Exercise data ->
* * * *
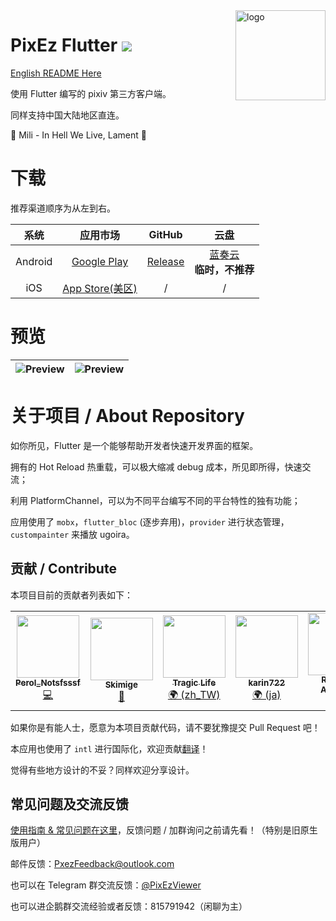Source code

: <img src="./android/app/src/main/res/mipmap-xxhdpi/ic_launcher_round.png" alt="logo" width="144" height="144" align="right" />

# PixEz Flutter ![](https://camo.githubusercontent.com/f2b4fa6779c8a4825e0e7347076746a2047ed100/68747470733a2f2f696d672e736869656c64732e696f2f62616467652f6c6963656e73652d47504c2d2d332e302d6f72616e67652e737667)

[English README Here](./.github/README_en.md)

使用 Flutter 编写的 pixiv 第三方客户端。

同样支持中国大陆地区直连。

🎵 Mili - In Hell We Live, Lament 🎵 

# 下载

推荐渠道顺序为从左到右。

|系统|应用市场|GitHub|云盘|
|:---:|:---:|:---:|:---:|
|Android|[Google Play](https://play.google.com/store/apps/details?id=com.perol.play.pixez)|[Release](https://github.com/Notsfsssf/pixez-flutter/releases)|[蓝奏云](https://wwa.lanzoui.com/b0ded45id)<br />**临时，不推荐**|
|iOS|[App Store(美区)](https://apps.apple.com/us/app/pixez/id1494435126)|/|/|

# 预览

|![Preview](./.github/preview/2.jpg) | ![Preview](./.github/preview/1.jpg) | 
|:-------------------:|:------------------------:|

# 关于项目 / About Repository

如你所见，Flutter 是一个能够帮助开发者快速开发界面的框架。

拥有的 Hot Reload 热重载，可以极大缩减 debug 成本，所见即所得，快速交流；

利用 PlatformChannel，可以为不同平台编写不同的平台特性的独有功能；

应用使用了 `mobx`，`flutter_bloc` (逐步弃用)，`provider` 进行状态管理，`custompainter` 来播放 ugoira。

## 贡献 / Contribute

本项目目前的贡献者列表如下：

<table>
  <tr>
    <td align="center"><a href="https://github.com/Notsfsssf"><img src="https://avatars3.githubusercontent.com/u/16934707?v=4" width="100px;" alt=""/><br /><sub><b>Perol_Notsfsssf</b></sub></a><br /><a href="https://github.com/Skimige/pixez-flutter/commits?author=Notsfsssf" title="Code">💻</a></td>
    <td align="center"><a href="https://xyx.moe"><img src="https://avatars3.githubusercontent.com/u/9017470?v=4" width="100px;" alt=""/><br /><sub><b>Skimige</b></sub></a><br /><a href="https://github.com/Skimige/pixez-flutter/commits?author=Skimige" title="Documentation">📖</a></td>
    <td align="center"><a href="https://github.com/TragicLifeHu"><img src="https://avatars3.githubusercontent.com/u/16817202?v=4" width="100px;" alt=""/><br /><sub><b>Tragic Life</b></sub></a><br /><a href="#translation-TragicLifeHu" title="Translation">🌍 (zh_TW)</a></td>
    <td align="center"><a href="http://ivtune.net"><img src="https://avatars0.githubusercontent.com/u/54385201?v=4" width="100px;" alt=""/><br /><sub><b>karin722</b></sub></a><br /><a href="#translation-karin722" title="Translation">🌍 (ja)</a></td>
    <td align="center"><a href="http://archman.fun"><img src="https://avatars0.githubusercontent.com/u/68731023?v=4" width="100px;" alt=""/><br /><sub><b>Romani-Archman</b></sub></a><br /><a href="https://github.com/Skimige/pixez-flutter/commits?author=Romani-Archman" title="Documentation">📖</a></td>
    <td align="center"><a href="https://github.com/itzXian"><img src="https://avatars1.githubusercontent.com/u/34748039?v=4" width="100px;" alt=""/><br /><sub><b>Xian</b></sub></a><br /><a href="#translation-itzXian" title="Translation">🌍 (en_US)</a></td>
  </tr>
</table>

如果你是有能人士，愿意为本项目贡献代码，请不要犹豫提交 Pull Request 吧！

本应用也使用了 `intl` 进行国际化，欢迎贡献[翻译](lib/l10n/intl_en_US.arb)！

觉得有些地方设计的不妥？同样欢迎分享设计。

## 常见问题及交流反馈

[使用指南 & 常见问题在这里](.github/FAQ.md)，反馈问题 / 加群询问之前请先看！（特别是旧原生版用户）

邮件反馈：PxezFeedback@outlook.com

也可以在 Telegram 群交流反馈：[@PixEzViewer](https://t.me/PixEzViewer)

也可以进企鹅群交流经验或者反馈：815791942（闲聊为主）
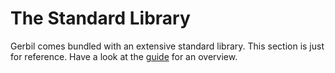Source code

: # The Standard Library

Gerbil comes bundled with an extensive standard library. This section is just for reference. Have a look at the [guide](../../guide/intro.md#standard-library) for an overview.




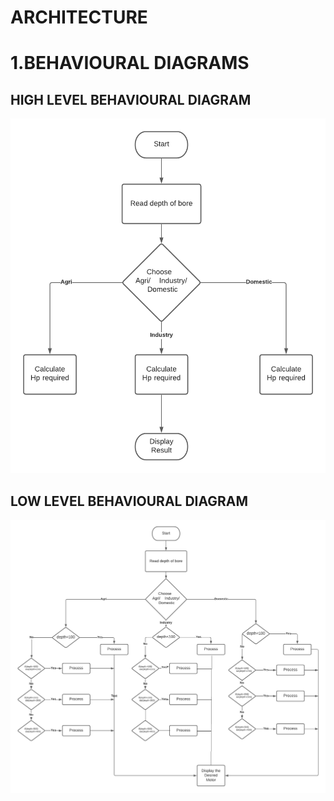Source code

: # ARCHITECTURE

# 1.BEHAVIOURAL DIAGRAMS

## HIGH LEVEL BEHAVIOURAL DIAGRAM

 ![Low_level](/2_Architecture/Behavioral%20diagram/Behavioural%20LLD.png)

## LOW LEVEL BEHAVIOURAL DIAGRAM 

![High_level](/2_Architecture/Behavioral%20diagram/Behavioural%20HLD.png)



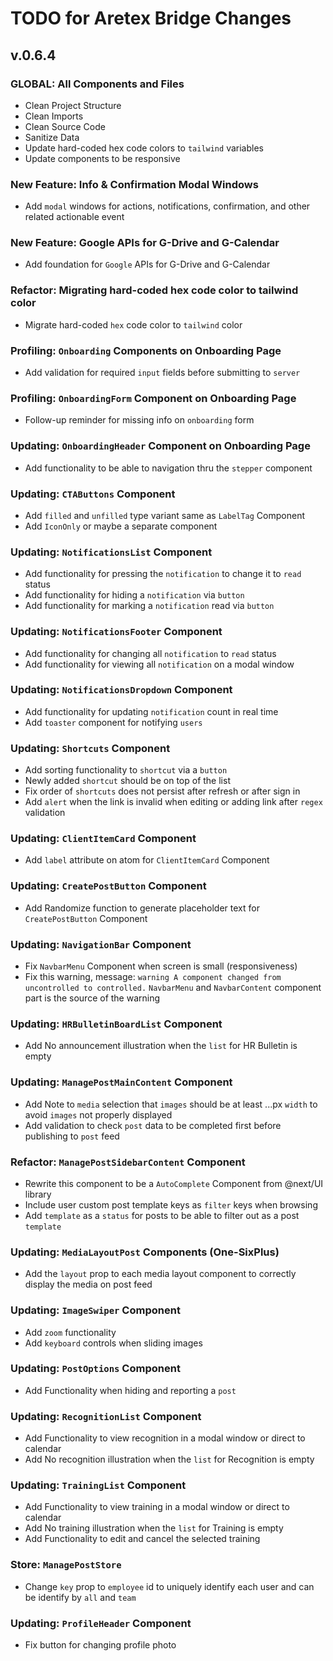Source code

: # TODO for Aretex Bridge Changes

## v.0.6.4

### GLOBAL: All Components and Files

* Clean Project Structure
* Clean Imports
* Clean Source Code
* Sanitize Data
* Update hard-coded hex code colors to `tailwind` variables
* Update components to be responsive

### New Feature: Info & Confirmation Modal Windows

* Add `modal` windows for actions, notifications, confirmation, and other related actionable event

### New Feature: Google APIs for G-Drive and G-Calendar

* Add foundation for `Google` APIs for G-Drive and G-Calendar

### Refactor: Migrating hard-coded hex code color to tailwind color

* Migrate hard-coded `hex` code color to `tailwind` color

### Profiling: `Onboarding` Components on Onboarding Page

* Add validation for required `input` fields before submitting to `server`

### Profiling: `OnboardingForm` Component on Onboarding Page

* Follow-up reminder for missing info on `onboarding` form

### Updating: `OnboardingHeader` Component on Onboarding Page

* Add functionality to be able to navigation thru the `stepper` component

### Updating: `CTAButtons` Component

* Add `filled` and `unfilled` type variant same as `LabelTag` Component
* Add `IconOnly` or maybe a separate component

### Updating: `NotificationsList` Component

* Add functionality for pressing the `notification` to change it to `read` status
* Add functionality for hiding a `notification` via `button`
* Add functionality for marking a `notification` read via `button`

### Updating: `NotificationsFooter` Component

* Add functionality for changing all `notification` to `read` status
* Add functionality for viewing all `notification` on a modal window

### Updating: `NotificationsDropdown` Component

* Add functionality for updating `notification` count in real time
* Add `toaster` component for notifying `users`

### Updating: `Shortcuts` Component

* Add sorting functionality to `shortcut` via a `button`
* Newly added `shortcut` should be on top of the list
* Fix order of `shortcuts` does not persist after refresh or after sign in
* Add `alert` when the link is invalid when editing or adding link after `regex` validation

### Updating: `ClientItemCard` Component

* Add `label` attribute on atom for `ClientItemCard` Component

### Updating: `CreatePostButton` Component

* Add Randomize function to generate placeholder text for `CreatePostButton` Component

### Updating: `NavigationBar` Component

* Fix `NavbarMenu` Component when screen is small (responsiveness)
* Fix this warning, message: `warning A component changed from uncontrolled to controlled.` `NavbarMenu` and `NavbarContent` component part is the source of the warning

### Updating: `HRBulletinBoardList` Component

* Add No announcement illustration when the `list` for HR Bulletin is empty

### Updating: `ManagePostMainContent` Component

* Add Note to `media` selection that `images` should be at least ...px `width` to avoid `images` not properly displayed
* Add validation to check `post` data to be completed first before publishing to `post` feed

### Refactor: `ManagePostSidebarContent` Component

* Rewrite this component to be a `AutoComplete` Component from @next/UI library
* Include user custom post template keys as `filter` keys when browsing
* Add `template` as a `status` for posts to be able to filter out as a post `template`

### Updating: `MediaLayoutPost` Components (One-SixPlus)

* Add the `layout` prop to each media layout component to correctly display the media on post feed

### Updating: `ImageSwiper` Component

* Add `zoom` functionality
* Add `keyboard` controls when sliding images

### Updating: `PostOptions` Component

* Add Functionality when hiding and reporting a `post`

### Updating: `RecognitionList` Component

* Add Functionality to view recognition in a modal window or direct to calendar
* Add No recognition illustration when the `list` for Recognition is empty

### Updating: `TrainingList` Component

* Add Functionality to view training in a modal window or direct to calendar
* Add No training illustration when the `list` for Training is empty
* Add Functionality to edit and cancel the selected training

### Store: `ManagePostStore`

* Change `key` prop to `employee` id to uniquely identify each user and can be identify by `all` and `team`

### Updating: `ProfileHeader` Component

* Fix button for changing profile photo
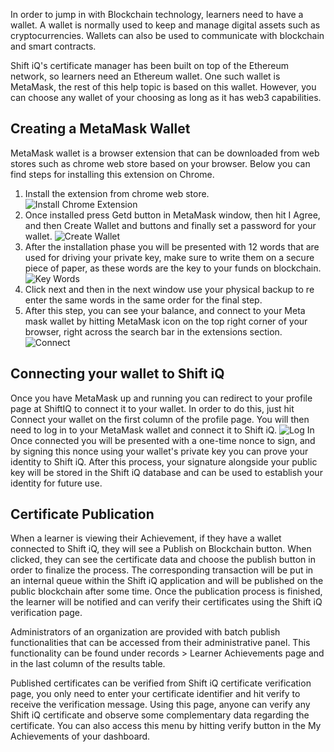In order to jump in with Blockchain technology, learners need to have a wallet. A wallet is normally used to keep and manage digital assets such as cryptocurrencies. Wallets can also be used to communicate with blockchain and smart contracts. 

Shift iQ's certificate manager has been built on top of the Ethereum network, so learners need an Ethereum wallet. One such wallet is MetaMask, the rest of this help topic is based on this wallet. However, you can choose any wallet of your choosing as long as it has web3 capabilities.

## Creating a MetaMask Wallet
MetaMask wallet is a browser extension that can be downloaded from web stores such as chrome web store based on your browser. Below you can find steps for installing this extension on Chrome.

1. Install the extension from chrome web store.  
![Install Chrome Extension](https://e02.insite.com/files/web/da564272-ddb7-4637-a45a-afbd010b1f95/blockchain.png)
2. Once installed press Getd button in MetaMask window, then hit I Agree, and then Create Wallet and buttons and finally set a password for your wallet. 
![Create Wallet](https://e02.insite.com/files/web/da564272-ddb7-4637-a45a-afbd010b1f95/blockchain-1.png)
3. After the installation phase you will be presented with 12 words that are used for driving your private key, make sure to write them on a secure piece of paper, as these words are the key to your funds on blockchain. 
![Key Words](https://e02.insite.com/files/web/da564272-ddb7-4637-a45a-afbd010b1f95/blockchain-2.png)
4. Click next and then in the next window use your physical backup to re enter the same words in the same order for the final step. 
5. After this step, you can see your balance, and connect to your Meta mask wallet by hitting MetaMask icon on the top right corner of your browser, right across the search bar in the extensions section.
![Connect](https://e02.insite.com/files/web/da564272-ddb7-4637-a45a-afbd010b1f95/blockchain-3.png)

## Connecting your wallet to Shift iQ
Once you have MetaMask up and running you can redirect to your profile page at ShiftIQ to connect it to your wallet. In order to do this, just hit Connect your wallet on the first column of the profile page. You will then need to log in to your MetaMask wallet and connect it to Shift iQ. 
![Log In](https://e02.insite.com/files/web/56ef106d-298a-4625-8d9a-afbd010c5e59/blockchain-4.png)
Once connected you will be presented with a one-time nonce to sign, and by signing this nonce using your wallet's private key you can prove your identity to Shift iQ. After this process, your signature alongside your public key will be stored in the Shift iQ database and can be used to establish your identity for future use.

## Certificate Publication

When a learner is viewing their Achievement, if they have a wallet connected to Shift iQ, they will see a Publish on Blockchain button. When clicked, they can see the certificate data and choose the publish button in order to finalize the process. The corresponding transaction will be put in an internal queue within the Shift iQ application and will be published on the public blockchain after some time. Once the publication process is finished, the learner will be notified and can verify their certificates using the Shift iQ verification page.

Administrators of an organization are provided with batch publish functionalities that can be accessed from their administrative panel. This functionality can be found under records > Learner Achievements page and in the last column of the results table.

Published certificates can be verified from Shift iQ certificate verification page, you only need to enter your certificate identifier and hit verify to receive the verification message. Using this page, anyone can verify any Shift iQ certificate and observe some complementary data regarding the certificate. You can also access this menu by hitting verify button in the My Achievements of your dashboard.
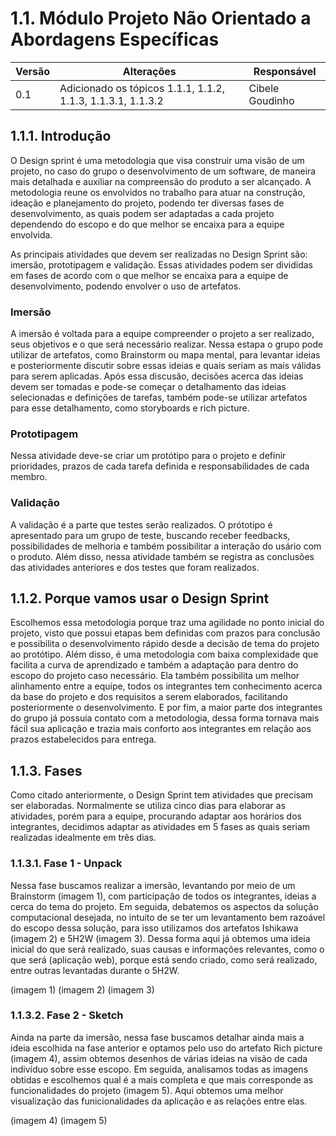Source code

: # 1.1. Módulo Projeto Não Orientado a Abordagens Específicas

|Versão | Alterações | Responsável |
| -- | -- | -- |
| 0.1  |  Adicionado os tópicos 1.1.1, 1.1.2, 1.1.3, 1.1.3.1, 1.1.3.2 | Cibele Goudinho |

## 1.1.1.  Introdução

O Design sprint é uma metodologia que visa construir uma visão de um projeto, no caso do grupo o desenvolvimento de um software, de maneira mais detalhada e auxiliar na compreensão do produto a ser alcançado. A metodologia reune os envolvidos no trabalho para atuar na construção, ideação e planejamento do projeto, podendo ter diversas fases de desenvolvimento, as quais podem ser adaptadas a cada projeto dependendo do escopo e do que melhor se encaixa para a equipe envolvida.

As principais atividades que devem ser realizadas no Design Sprint são: imersão, prototipagem e validação. Essas atividades podem ser divididas em fases de acordo com o que melhor se encaixa para a equipe de desenvolvimento, podendo envolver o uso de artefatos.

### Imersão
A imersão é voltada para a equipe compreender o projeto a ser realizado, seus objetivos e o que será necessário realizar. Nessa estapa o grupo pode utilizar de artefatos, como Brainstorm ou mapa mental, para levantar ideias e posteriormente discutir sobre essas ideias e quais seriam as mais válidas para serem aplicadas. 
Após essa discusão, decisões acerca das ideias devem ser tomadas e pode-se começar o detalhamento das ideias selecionadas e definições de tarefas, também pode-se utilizar artefatos para esse detalhamento, como storyboards e rich picture.

### Prototipagem
Nessa atividade deve-se criar um protótipo para o projeto e definir prioridades, prazos de cada tarefa definida e responsabilidades de cada membro.

### Validação
A validação é a parte que testes serão realizados. O prótotipo é apresentado para um grupo de teste, buscando receber feedbacks, possibilidades de melhoria e também possibilitar a interação do usário com o produto. Além disso, nessa atividade também se registra as conclusões das atividades anteriores e dos testes que foram realizados.

## 1.1.2. Porque vamos usar o Design Sprint

Escolhemos essa metodologia porque traz uma agilidade no ponto inicial do projeto, visto que possui etapas bem definidas com prazos para conclusão e possibilita o desenvolvimento rápido desde a decisão de tema do projeto ao protótipo. Além disso, é uma metodologia com baixa complexidade que facilita a curva de aprendizado e também a adaptação para dentro do escopo do projeto caso necessário. Ela também possibilita um melhor alinhamento entre a equipe, todos os integrantes tem conhecimento acerca da base do projeto e dos requisitos a serem elaborados, facilitando posteriormente o desenvolvimento. E por fim, a maior parte dos integrantes do grupo já possuia contato com a metodologia, dessa forma tornava mais fácil sua aplicação e trazia mais conforto aos integrantes em relação aos prazos estabelecidos para entrega.

## 1.1.3. Fases

Como citado anteriormente, o Design Sprint tem atividades que precisam ser elaboradas. Normalmente se utiliza cinco dias para elaborar as atividades, porém para a equipe, procurando adaptar aos horários dos integrantes, decidimos adaptar as atividades em 5 fases as quais seriam realizadas idealmente em três dias.

### 1.1.3.1. Fase 1 - Unpack

Nessa fase buscamos realizar a imersão, levantando por meio de um Brainstorm (imagem 1), com participação de todos os integrantes, ideias a cerca do tema do projeto. Em seguida, debatemos os aspectos da solução computacional desejada, no intuito de se ter um levantamento bem razoável do escopo dessa solução, para isso utilizamos dos artefatos Ishikawa (imagem 2) e 5H2W (imagem 3). Dessa forma aqui já obtemos uma ideia inicial do que será realizado, suas causas e informações relevantes, como o que será (aplicação web), porque está sendo criado, como será realizado, entre outras levantadas durante o 5H2W.

(imagem 1)
(imagem 2)
(imagem 3)

### 1.1.3.2. Fase 2 - Sketch

Ainda na parte da imersão, nessa fase buscamos detalhar ainda mais a ideia escolhida na fase anterior e optamos pelo uso do artefato Rich picture (imagem 4), assim obtemos desenhos de várias ideias na visão de cada indivíduo sobre esse escopo. Em seguida, analisamos todas as imagens obtidas e escolhemos qual é a mais completa e que mais corresponde as funcionalidades do projeto (imagem 5).  Aqui obtemos uma melhor visualização das funicionalidades da aplicação e as relações entre elas.

(imagem 4)
(imagem 5)

<!-- Estudar o domínio de aplicações similares, e realizar Design Sprint para levantamento dos principais artefatos e requisitos.

Foco_1: Técnicas de Elicitação, Artefatos Independentes de Metodologia e Esboço da Baseline de Requisitos (Priorizada)

Entrega Mínina: Design Sprint, 5W2H, Mapa Mental, Diagrama Causa-Efeito, Rich Picture, Léxico (ou Glossário) e Planos de Risco, Custo e Tempo.

Apresentação (em sala) explicando passo a passo a Design Sprint realizada, com: (i) rastro claro aos membros participantes; (ii) justificativas & senso crítico sobre o trabalho realizado; (iii) breve apresentação dos artefatos
elaborados, e (iv) comentários gerais sobre iniciativas extras. Tempo da Apresentação: +/- 10min. Recomendação: Apresentar diretamente via Wiki ou GitPages do Projeto.

A Wiki ou GitPages do Projeto deve conter um tópico dedicado ao Módulo Projeto Não Orientado a Abordagens Específicas, com artefatos, histórico de versões, referências, e demais detalhamentos gerados pela equipe nesse escopo.

Demais orientações disponíveis nas Diretrizes (vide Moodle). -->
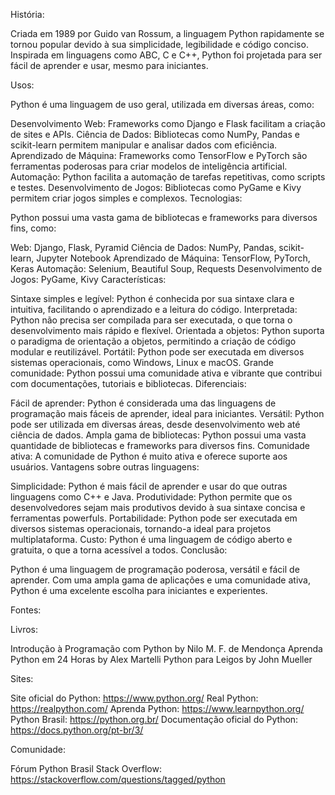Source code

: História:

Criada em 1989 por Guido van Rossum, a linguagem Python rapidamente se tornou popular devido à sua simplicidade, legibilidade e código conciso. Inspirada em linguagens como ABC, C e C++, Python foi projetada para ser fácil de aprender e usar, mesmo para iniciantes.

Usos:

Python é uma linguagem de uso geral, utilizada em diversas áreas, como:

Desenvolvimento Web: Frameworks como Django e Flask facilitam a criação de sites e APIs.
Ciência de Dados: Bibliotecas como NumPy, Pandas e scikit-learn permitem manipular e analisar dados com eficiência.
Aprendizado de Máquina: Frameworks como TensorFlow e PyTorch são ferramentas poderosas para criar modelos de inteligência artificial.
Automação: Python facilita a automação de tarefas repetitivas, como scripts e testes.
Desenvolvimento de Jogos: Bibliotecas como PyGame e Kivy permitem criar jogos simples e complexos.
Tecnologias:

Python possui uma vasta gama de bibliotecas e frameworks para diversos fins, como:

Web: Django, Flask, Pyramid
Ciência de Dados: NumPy, Pandas, scikit-learn, Jupyter Notebook
Aprendizado de Máquina: TensorFlow, PyTorch, Keras
Automação: Selenium, Beautiful Soup, Requests
Desenvolvimento de Jogos: PyGame, Kivy
Características:

Sintaxe simples e legível: Python é conhecida por sua sintaxe clara e intuitiva, facilitando o aprendizado e a leitura do código.
Interpretada: Python não precisa ser compilada para ser executada, o que torna o desenvolvimento mais rápido e flexível.
Orientada a objetos: Python suporta o paradigma de orientação a objetos, permitindo a criação de código modular e reutilizável.
Portátil: Python pode ser executada em diversos sistemas operacionais, como Windows, Linux e macOS.
Grande comunidade: Python possui uma comunidade ativa e vibrante que contribui com documentações, tutoriais e bibliotecas.
Diferenciais:

Fácil de aprender: Python é considerada uma das linguagens de programação mais fáceis de aprender, ideal para iniciantes.
Versátil: Python pode ser utilizada em diversas áreas, desde desenvolvimento web até ciência de dados.
Ampla gama de bibliotecas: Python possui uma vasta quantidade de bibliotecas e frameworks para diversos fins.
Comunidade ativa: A comunidade de Python é muito ativa e oferece suporte aos usuários.
Vantagens sobre outras linguagens:

Simplicidade: Python é mais fácil de aprender e usar do que outras linguagens como C++ e Java.
Produtividade: Python permite que os desenvolvedores sejam mais produtivos devido à sua sintaxe concisa e ferramentas powerfuls.
Portabilidade: Python pode ser executada em diversos sistemas operacionais, tornando-a ideal para projetos multiplataforma.
Custo: Python é uma linguagem de código aberto e gratuita, o que a torna acessível a todos.
Conclusão:

Python é uma linguagem de programação poderosa, versátil e fácil de aprender. Com uma ampla gama de aplicações e uma comunidade ativa, Python é uma excelente escolha para iniciantes e experientes.

Fontes:

Livros:

Introdução à Programação com Python by Nilo M. F. de Mendonça
Aprenda Python em 24 Horas by Alex Martelli
Python para Leigos by John Mueller

Sites:

Site oficial do Python: https://www.python.org/
Real Python: https://realpython.com/
Aprenda Python: https://www.learnpython.org/
Python Brasil: https://python.org.br/
Documentação oficial do Python: https://docs.python.org/pt-br/3/

Comunidade:

Fórum Python Brasil
Stack Overflow: https://stackoverflow.com/questions/tagged/python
* * * *
Task statement ->
For this exercise, set down the lines in the entries above from the one with "the selected training" through the one with "In order to jump" exactly as written, without any pictures.

Solved problem ->
* Add Functionality to edit and cancel the selected training

### Store: `ManagePostStore`

* Change `key` prop to `employee` id to uniquely identify each user and can be identify by `all` and `team`

### Updating: `ProfileHeader` Component

* Fix button for changing profile photo
In order to jump in with Blockchain technology, learners need to have a wallet. A wallet is normally used to keep and manage digital assets such as cryptocurrencies. Wallets can also be used to communicate with blockchain and smart contracts. 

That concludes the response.